[Dataset excerpts]

____

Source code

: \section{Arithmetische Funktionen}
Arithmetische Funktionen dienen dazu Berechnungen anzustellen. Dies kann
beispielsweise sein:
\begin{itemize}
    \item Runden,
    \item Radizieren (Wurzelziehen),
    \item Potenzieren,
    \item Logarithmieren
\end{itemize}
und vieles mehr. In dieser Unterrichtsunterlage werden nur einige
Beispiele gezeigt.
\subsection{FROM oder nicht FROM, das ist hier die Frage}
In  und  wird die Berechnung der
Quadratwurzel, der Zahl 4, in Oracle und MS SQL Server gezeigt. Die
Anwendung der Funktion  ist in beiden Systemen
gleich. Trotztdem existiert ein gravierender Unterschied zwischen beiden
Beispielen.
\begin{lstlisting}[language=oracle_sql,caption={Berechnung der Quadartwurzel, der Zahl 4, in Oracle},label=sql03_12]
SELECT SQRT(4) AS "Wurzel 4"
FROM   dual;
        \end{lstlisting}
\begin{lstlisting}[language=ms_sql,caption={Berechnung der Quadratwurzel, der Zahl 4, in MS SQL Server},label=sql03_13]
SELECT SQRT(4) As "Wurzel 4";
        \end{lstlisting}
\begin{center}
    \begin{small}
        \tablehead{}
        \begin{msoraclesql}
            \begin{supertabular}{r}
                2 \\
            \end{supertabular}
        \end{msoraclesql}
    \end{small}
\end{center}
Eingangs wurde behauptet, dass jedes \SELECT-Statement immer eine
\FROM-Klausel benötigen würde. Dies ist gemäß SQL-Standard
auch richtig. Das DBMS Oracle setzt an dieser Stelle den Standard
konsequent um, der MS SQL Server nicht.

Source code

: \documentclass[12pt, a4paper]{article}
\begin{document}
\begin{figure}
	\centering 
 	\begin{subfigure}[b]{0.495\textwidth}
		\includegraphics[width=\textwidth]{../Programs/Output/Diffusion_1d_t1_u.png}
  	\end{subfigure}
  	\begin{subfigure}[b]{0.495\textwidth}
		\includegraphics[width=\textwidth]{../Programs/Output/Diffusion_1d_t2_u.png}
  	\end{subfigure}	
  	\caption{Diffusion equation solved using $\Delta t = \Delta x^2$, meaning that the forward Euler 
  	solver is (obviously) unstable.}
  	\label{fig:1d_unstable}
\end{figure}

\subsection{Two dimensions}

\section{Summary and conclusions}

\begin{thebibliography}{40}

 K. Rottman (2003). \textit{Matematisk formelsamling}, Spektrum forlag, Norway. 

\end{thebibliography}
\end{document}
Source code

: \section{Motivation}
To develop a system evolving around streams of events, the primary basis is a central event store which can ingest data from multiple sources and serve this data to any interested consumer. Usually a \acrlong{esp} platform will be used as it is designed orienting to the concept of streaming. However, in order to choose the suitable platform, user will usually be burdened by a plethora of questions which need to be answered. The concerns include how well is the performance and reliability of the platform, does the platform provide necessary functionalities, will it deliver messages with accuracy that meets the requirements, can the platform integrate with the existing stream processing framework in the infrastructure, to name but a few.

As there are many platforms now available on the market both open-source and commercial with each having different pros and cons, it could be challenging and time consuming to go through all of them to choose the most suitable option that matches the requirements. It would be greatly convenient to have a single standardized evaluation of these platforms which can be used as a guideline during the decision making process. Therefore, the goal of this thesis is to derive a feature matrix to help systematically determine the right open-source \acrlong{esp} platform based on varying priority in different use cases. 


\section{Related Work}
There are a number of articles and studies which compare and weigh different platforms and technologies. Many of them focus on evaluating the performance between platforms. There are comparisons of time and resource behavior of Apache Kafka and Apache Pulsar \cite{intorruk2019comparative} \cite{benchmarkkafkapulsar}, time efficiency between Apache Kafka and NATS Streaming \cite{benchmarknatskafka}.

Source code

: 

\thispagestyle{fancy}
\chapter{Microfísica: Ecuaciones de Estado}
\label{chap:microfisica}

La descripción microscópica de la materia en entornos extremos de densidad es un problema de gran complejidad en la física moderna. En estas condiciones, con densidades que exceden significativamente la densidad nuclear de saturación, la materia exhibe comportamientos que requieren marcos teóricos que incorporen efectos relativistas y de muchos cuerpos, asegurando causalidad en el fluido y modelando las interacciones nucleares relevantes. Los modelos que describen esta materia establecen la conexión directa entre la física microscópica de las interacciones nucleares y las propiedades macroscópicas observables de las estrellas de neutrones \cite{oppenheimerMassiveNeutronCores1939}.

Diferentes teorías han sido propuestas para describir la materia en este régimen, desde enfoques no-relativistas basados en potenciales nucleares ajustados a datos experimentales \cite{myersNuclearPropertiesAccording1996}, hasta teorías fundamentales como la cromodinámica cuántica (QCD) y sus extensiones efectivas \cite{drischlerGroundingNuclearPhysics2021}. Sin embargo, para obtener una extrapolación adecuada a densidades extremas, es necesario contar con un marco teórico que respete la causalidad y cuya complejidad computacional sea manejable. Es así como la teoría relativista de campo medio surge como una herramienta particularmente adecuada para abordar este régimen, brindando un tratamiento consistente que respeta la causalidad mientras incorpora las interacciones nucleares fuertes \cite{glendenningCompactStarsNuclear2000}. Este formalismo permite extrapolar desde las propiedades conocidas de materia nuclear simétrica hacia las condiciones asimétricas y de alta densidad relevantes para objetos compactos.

____

== Exercise description ==
Could you reproduce all of the entries above exactly?

== Expected answer ==
Source code

: \section{Arithmetische Funktionen}
Arithmetische Funktionen dienen dazu Berechnungen anzustellen. Dies kann
beispielsweise sein:
\begin{itemize}
    \item Runden,
    \item Radizieren (Wurzelziehen),
    \item Potenzieren,
    \item Logarithmieren
\end{itemize}
und vieles mehr. In dieser Unterrichtsunterlage werden nur einige
Beispiele gezeigt.
\subsection{FROM oder nicht FROM, das ist hier die Frage}
In  und  wird die Berechnung der
Quadratwurzel, der Zahl 4, in Oracle und MS SQL Server gezeigt. Die
Anwendung der Funktion  ist in beiden Systemen
gleich. Trotztdem existiert ein gravierender Unterschied zwischen beiden
Beispielen.
\begin{lstlisting}[language=oracle_sql,caption={Berechnung der Quadartwurzel, der Zahl 4, in Oracle},label=sql03_12]
SELECT SQRT(4) AS "Wurzel 4"
FROM   dual;
        \end{lstlisting}
\begin{lstlisting}[language=ms_sql,caption={Berechnung der Quadratwurzel, der Zahl 4, in MS SQL Server},label=sql03_13]
SELECT SQRT(4) As "Wurzel 4";
        \end{lstlisting}
\begin{center}
    \begin{small}
        \tablehead{}
        \begin{msoraclesql}
            \begin{supertabular}{r}
                2 \\
            \end{supertabular}
        \end{msoraclesql}
    \end{small}
\end{center}
Eingangs wurde behauptet, dass jedes \SELECT-Statement immer eine
\FROM-Klausel benötigen würde. Dies ist gemäß SQL-Standard
auch richtig. Das DBMS Oracle setzt an dieser Stelle den Standard
konsequent um, der MS SQL Server nicht.

Source code

: \documentclass[12pt, a4paper]{article}
\begin{document}
\begin{figure}
	\centering 
 	\begin{subfigure}[b]{0.495\textwidth}
		\includegraphics[width=\textwidth]{../Programs/Output/Diffusion_1d_t1_u.png}
  	\end{subfigure}
  	\begin{subfigure}[b]{0.495\textwidth}
		\includegraphics[width=\textwidth]{../Programs/Output/Diffusion_1d_t2_u.png}
  	\end{subfigure}	
  	\caption{Diffusion equation solved using $\Delta t = \Delta x^2$, meaning that the forward Euler 
  	solver is (obviously) unstable.}
  	\label{fig:1d_unstable}
\end{figure}

\subsection{Two dimensions}

\section{Summary and conclusions}

\begin{thebibliography}{40}

 K. Rottman (2003). \textit{Matematisk formelsamling}, Spektrum forlag, Norway. 

\end{thebibliography}
\end{document}
Source code

: \section{Motivation}
To develop a system evolving around streams of events, the primary basis is a central event store which can ingest data from multiple sources and serve this data to any interested consumer. Usually a \acrlong{esp} platform will be used as it is designed orienting to the concept of streaming. However, in order to choose the suitable platform, user will usually be burdened by a plethora of questions which need to be answered. The concerns include how well is the performance and reliability of the platform, does the platform provide necessary functionalities, will it deliver messages with accuracy that meets the requirements, can the platform integrate with the existing stream processing framework in the infrastructure, to name but a few.

As there are many platforms now available on the market both open-source and commercial with each having different pros and cons, it could be challenging and time consuming to go through all of them to choose the most suitable option that matches the requirements. It would be greatly convenient to have a single standardized evaluation of these platforms which can be used as a guideline during the decision making process. Therefore, the goal of this thesis is to derive a feature matrix to help systematically determine the right open-source \acrlong{esp} platform based on varying priority in different use cases. 


\section{Related Work}
There are a number of articles and studies which compare and weigh different platforms and technologies. Many of them focus on evaluating the performance between platforms. There are comparisons of time and resource behavior of Apache Kafka and Apache Pulsar \cite{intorruk2019comparative} \cite{benchmarkkafkapulsar}, time efficiency between Apache Kafka and NATS Streaming \cite{benchmarknatskafka}.

Source code

: 

\thispagestyle{fancy}
\chapter{Microfísica: Ecuaciones de Estado}
\label{chap:microfisica}

La descripción microscópica de la materia en entornos extremos de densidad es un problema de gran complejidad en la física moderna. En estas condiciones, con densidades que exceden significativamente la densidad nuclear de saturación, la materia exhibe comportamientos que requieren marcos teóricos que incorporen efectos relativistas y de muchos cuerpos, asegurando causalidad en el fluido y modelando las interacciones nucleares relevantes. Los modelos que describen esta materia establecen la conexión directa entre la física microscópica de las interacciones nucleares y las propiedades macroscópicas observables de las estrellas de neutrones \cite{oppenheimerMassiveNeutronCores1939}.

Diferentes teorías han sido propuestas para describir la materia en este régimen, desde enfoques no-relativistas basados en potenciales nucleares ajustados a datos experimentales \cite{myersNuclearPropertiesAccording1996}, hasta teorías fundamentales como la cromodinámica cuántica (QCD) y sus extensiones efectivas \cite{drischlerGroundingNuclearPhysics2021}. Sin embargo, para obtener una extrapolación adecuada a densidades extremas, es necesario contar con un marco teórico que respete la causalidad y cuya complejidad computacional sea manejable. Es así como la teoría relativista de campo medio surge como una herramienta particularmente adecuada para abordar este régimen, brindando un tratamiento consistente que respeta la causalidad mientras incorpora las interacciones nucleares fuertes \cite{glendenningCompactStarsNuclear2000}. Este formalismo permite extrapolar desde las propiedades conocidas de materia nuclear simétrica hacia las condiciones asimétricas y de alta densidad relevantes para objetos compactos.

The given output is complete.